## TASK GOAL
Copy all lines containing the string "documents" from the records below.

━━━━━ DATA EXTRACTS ━━━━━

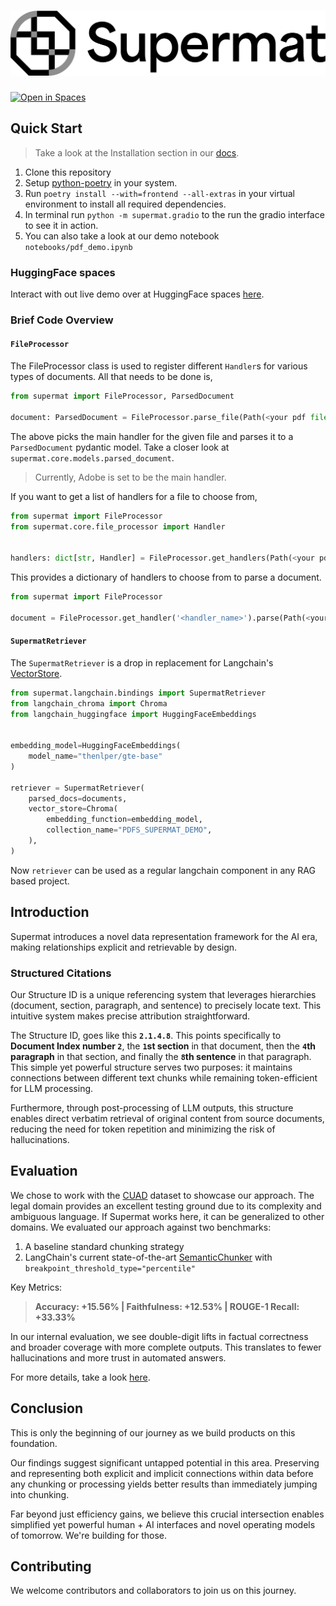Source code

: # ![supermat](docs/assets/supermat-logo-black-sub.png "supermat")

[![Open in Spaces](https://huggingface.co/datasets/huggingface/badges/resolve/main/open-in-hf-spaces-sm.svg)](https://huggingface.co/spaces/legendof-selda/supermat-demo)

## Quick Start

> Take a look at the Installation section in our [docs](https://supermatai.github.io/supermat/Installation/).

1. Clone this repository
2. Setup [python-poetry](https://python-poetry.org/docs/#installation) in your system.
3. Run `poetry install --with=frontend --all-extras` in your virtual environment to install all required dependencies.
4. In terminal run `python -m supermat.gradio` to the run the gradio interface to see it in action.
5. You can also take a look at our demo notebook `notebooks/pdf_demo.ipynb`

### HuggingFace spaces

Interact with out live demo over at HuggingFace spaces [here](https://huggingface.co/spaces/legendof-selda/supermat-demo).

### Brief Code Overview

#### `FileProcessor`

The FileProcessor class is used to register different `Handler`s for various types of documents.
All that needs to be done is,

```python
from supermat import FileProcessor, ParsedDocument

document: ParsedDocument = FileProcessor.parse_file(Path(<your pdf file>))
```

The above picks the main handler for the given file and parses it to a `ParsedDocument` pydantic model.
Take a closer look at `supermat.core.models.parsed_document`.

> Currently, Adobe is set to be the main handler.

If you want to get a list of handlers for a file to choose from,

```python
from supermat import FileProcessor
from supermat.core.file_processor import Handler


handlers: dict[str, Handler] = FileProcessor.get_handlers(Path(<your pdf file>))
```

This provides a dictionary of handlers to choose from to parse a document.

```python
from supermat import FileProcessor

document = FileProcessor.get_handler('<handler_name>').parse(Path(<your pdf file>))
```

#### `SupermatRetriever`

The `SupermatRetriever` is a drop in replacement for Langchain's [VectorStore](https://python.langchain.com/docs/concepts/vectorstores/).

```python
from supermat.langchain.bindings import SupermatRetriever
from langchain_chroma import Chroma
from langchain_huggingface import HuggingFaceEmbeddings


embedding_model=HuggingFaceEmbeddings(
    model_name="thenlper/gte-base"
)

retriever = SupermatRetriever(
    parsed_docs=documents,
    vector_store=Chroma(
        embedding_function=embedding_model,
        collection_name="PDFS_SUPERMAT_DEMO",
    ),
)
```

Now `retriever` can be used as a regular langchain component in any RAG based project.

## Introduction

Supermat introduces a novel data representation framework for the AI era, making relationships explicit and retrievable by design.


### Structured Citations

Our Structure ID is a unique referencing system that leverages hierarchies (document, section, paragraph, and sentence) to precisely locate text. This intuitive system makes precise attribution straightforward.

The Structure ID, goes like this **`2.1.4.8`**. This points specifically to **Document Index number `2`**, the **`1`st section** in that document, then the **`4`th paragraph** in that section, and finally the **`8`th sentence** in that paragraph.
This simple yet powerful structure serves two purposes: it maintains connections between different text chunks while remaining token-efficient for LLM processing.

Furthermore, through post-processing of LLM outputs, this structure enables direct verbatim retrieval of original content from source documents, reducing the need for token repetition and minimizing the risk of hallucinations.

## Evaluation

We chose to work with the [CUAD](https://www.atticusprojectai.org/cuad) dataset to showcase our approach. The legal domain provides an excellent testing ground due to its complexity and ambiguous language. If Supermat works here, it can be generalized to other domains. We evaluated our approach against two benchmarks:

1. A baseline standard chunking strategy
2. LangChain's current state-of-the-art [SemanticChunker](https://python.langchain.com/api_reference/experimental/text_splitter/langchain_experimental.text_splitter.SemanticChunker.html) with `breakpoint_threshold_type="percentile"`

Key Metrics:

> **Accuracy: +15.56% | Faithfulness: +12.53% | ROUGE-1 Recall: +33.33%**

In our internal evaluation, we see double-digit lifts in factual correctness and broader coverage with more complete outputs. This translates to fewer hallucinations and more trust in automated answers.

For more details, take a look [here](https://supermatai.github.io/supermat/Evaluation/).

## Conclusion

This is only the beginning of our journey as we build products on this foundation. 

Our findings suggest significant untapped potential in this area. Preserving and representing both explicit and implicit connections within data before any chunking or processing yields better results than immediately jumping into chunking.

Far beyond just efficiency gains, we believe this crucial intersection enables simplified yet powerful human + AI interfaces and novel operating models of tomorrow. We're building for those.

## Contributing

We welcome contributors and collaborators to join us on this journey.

━━━━━

## RESULT OF THIS EXERCISE
The FileProcessor class is used to register different `Handler`s for various types of documents.
    parsed_docs=documents,
Furthermore, through post-processing of LLM outputs, this structure enables direct verbatim retrieval of original content from source documents, reducing the need for token repetition and minimizing the risk of hallucinations.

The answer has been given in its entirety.